At a certain point, the Rebbe turned to me. He named the secret base and asked, “So did you end up taking down the mezuzah that was there?”

I felt a shiver run down my spine. From our group, only two other officers were in the know, and they both shot a look in my direction – of shock tinged with suspicion. Of course, I was no less taken aback. After learning about this secret base, I had to pass a comprehensive security investigation, and I had been exceedingly careful to keep the secret close to my chest.

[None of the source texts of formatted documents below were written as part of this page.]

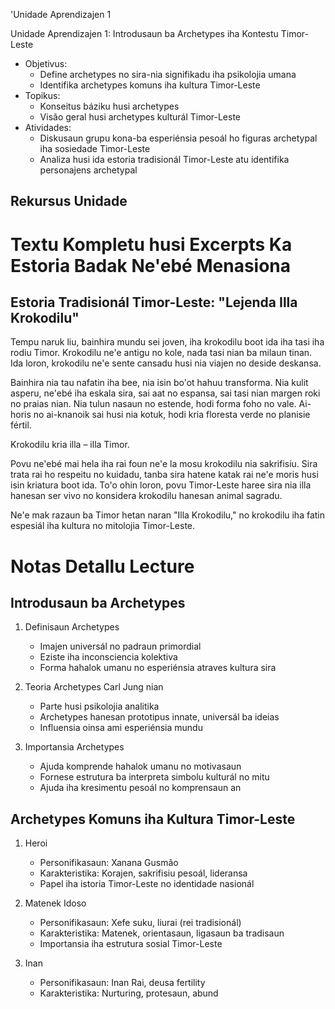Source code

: 'Unidade Aprendizajen 1

Unidade Aprendizajen 1: Introdusaun ba Archetypes iha Kontestu Timor-Leste
- Objetivus:
  * Define archetypes no sira-nia signifikadu iha psikolojia umana
  * Identifika archetypes komuns iha kultura Timor-Leste
- Topikus:
  * Konseitus báziku husi archetypes
  * Visão geral husi archetypes kulturál Timor-Leste
- Atividades:
  * Diskusaun grupu kona-ba esperiénsia pesoál ho figuras archetypal iha sosiedade Timor-Leste
  * Analiza husi ida estoria tradisionál Timor-Leste atu identifika personajens archetypal

## Rekursus Unidade

# Textu Kompletu husi Excerpts Ka Estoria Badak Ne'ebé Menasiona

## Estoria Tradisionál Timor-Leste: "Lejenda Illa Krokodilu"

Tempu naruk liu, bainhira mundu sei joven, iha krokodilu boot ida iha tasi iha rodiu Timor. Krokodilu ne'e antigu no kole, nada tasi nian ba milaun tinan. Ida loron, krokodilu ne'e sente cansadu husi nia viajen no deside deskansa.

Bainhira nia tau nafatin iha bee, nia isin bo'ot hahuu transforma. Nia kulit asperu, ne'ebé iha eskala sira, sai aat no espansa, sai tasi nian margen roki no praias nian. Nia tulun nasaun no estende, hodi forma foho no vale. Ai-horis no ai-knanoik sai husi nia kotuk, hodi kria floresta verde no planisie fértil.

Krokodilu kria illa – illa Timor.

Povu ne'ebé mai hela iha rai foun ne'e la mosu krokodilu nia sakrifisiu. Sira trata rai ho respeitu no kuidadu, tanba sira hatene katak rai ne'e moris husi isin kriatura boot ida. To'o ohin loron, povu Timor-Leste haree sira nia illa hanesan ser vivo no konsidera krokodilu hanesan animal sagradu.

Ne'e mak razaun ba Timor hetan naran "Illa Krokodilu," no krokodilu iha fatin espesiál iha kultura no mitolojia Timor-Leste.

# Notas Detallu Lecture

## Introdusaun ba Archetypes

1. Definisaun Archetypes
   - Imajen universál no padraun primordial
   - Eziste iha inconsciencia kolektiva
   - Forma hahalok umanu no esperiénsia atraves kultura sira

2. Teoria Archetypes Carl Jung nian
   - Parte husi psikolojia analitika
   - Archetypes hanesan prototipus innate, universál ba ideias
   - Influensia oinsa ami esperiénsia mundu

3. Importansia Archetypes
   - Ajuda komprende hahalok umanu no motivasaun
   - Fornese estrutura ba interpreta simbolu kulturál no mitu
   - Ajuda iha kresimentu pesoál no komprensaun an

## Archetypes Komuns iha Kultura Timor-Leste

1. Heroi
   - Personifikasaun: Xanana Gusmão
   - Karakteristika: Korajen, sakrifisiu pesoál, lideransa
   - Papel iha istoria Timor-Leste no identidade nasionál

2. Matenek Idoso
   - Personifikasaun: Xefe suku, liurai (rei tradisionál)
   - Karakteristika: Matenek, orientasaun, ligasaun ba tradisaun
   - Importansia iha estrutura sosial Timor-Leste

3. Inan
   - Personifikasaun: Inan Rai, deusa fertility
   - Karakteristika: Nurturing, protesaun, abund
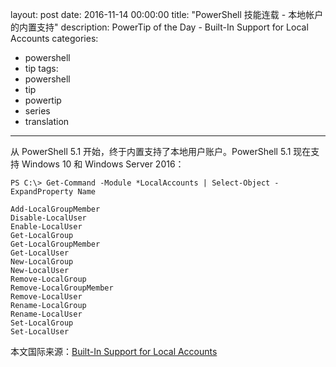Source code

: ﻿layout: post
date: 2016-11-14 00:00:00
title: "PowerShell 技能连载 - 本地帐户的内置支持"
description: PowerTip of the Day - Built-In Support for Local Accounts
categories:
- powershell
- tip
tags:
- powershell
- tip
- powertip
- series
- translation
---
从 PowerShell 5.1 开始，终于内置支持了本地用户账户。PowerShell 5.1 现在支持 Windows 10 和 Windows Server 2016：

    PS C:\> Get-Command -Module *LocalAccounts | Select-Object -ExpandProperty Name

    Add-LocalGroupMember
    Disable-LocalUser
    Enable-LocalUser
    Get-LocalGroup
    Get-LocalGroupMember
    Get-LocalUser
    New-LocalGroup
    New-LocalUser
    Remove-LocalGroup
    Remove-LocalGroupMember
    Remove-LocalUser
    Rename-LocalGroup
    Rename-LocalUser
    Set-LocalGroup
    Set-LocalUser

<!--more-->
本文国际来源：[Built-In Support for Local Accounts](http://community.idera.com/powershell/powertips/b/tips/posts/built-in-support-for-local-accounts)
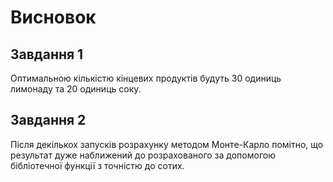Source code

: # Висновок

## Завдання 1
Оптимальною кількістю кінцевих продуктів будуть 30 одиниць лимонаду та 20 одиниць соку.

## Завдання 2
Після декількох запусків розрахунку методом Монте-Карло помітно, що результат дуже наближений до розрахованого
за допомогою бібліотечної функції з точністю до сотих.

Having observed this reaction, the Rebbe asked to speak in private with the more senior of the two officers, Colonel Amram Mitzna. The rest of us moved aside, and later on, Mitzna filled us in on what had happened next. The Rebbe told him that the information he had about the secret base hadn’t come from me. To make clear that he had his own sources of information – even for things we didn’t imagine he knew – the Rebbe proceeded to reveal some other personal matter that only Mitzna himself and one other person was privy to. Without sharing specifics, Mitzna related all of this to us in utter astonishment.

As the Rebbe spoke quietly to Mitzna, we looked on from the side. He had been curt but courteous until that point, and now I couldn’t help but be impressed by the gentle, amiable manner with which he discussed the situation.

All of us left feeling uplifted; excited to have had the fortune of meeting this great man. I have remained in touch with the others in the group, and they all say that their impressions from that audience have remained with them over the years.

I have merited to spend significant time in the households of several outstanding Torah sages and Jewish leaders; the sense of elevation and holiness that I felt in the Rebbe’s presence, however, was unique. For the Rebbe, I saw, everything was revealed. I get another shiver remembering it now.

Rabbi Binyamin Elias served as rabbi of the Merchav Shlomo Command during the Sinai withdrawal that took place following Israel’s peace deal with Egypt. Today he is the head of the Avir Yakov Torah institutions in Emanuel, Israel. He was interviewed in November 2010.

Editor’s note: The Hebrew version of this story was approved for publication by Israel’s military censor, with some details redacted.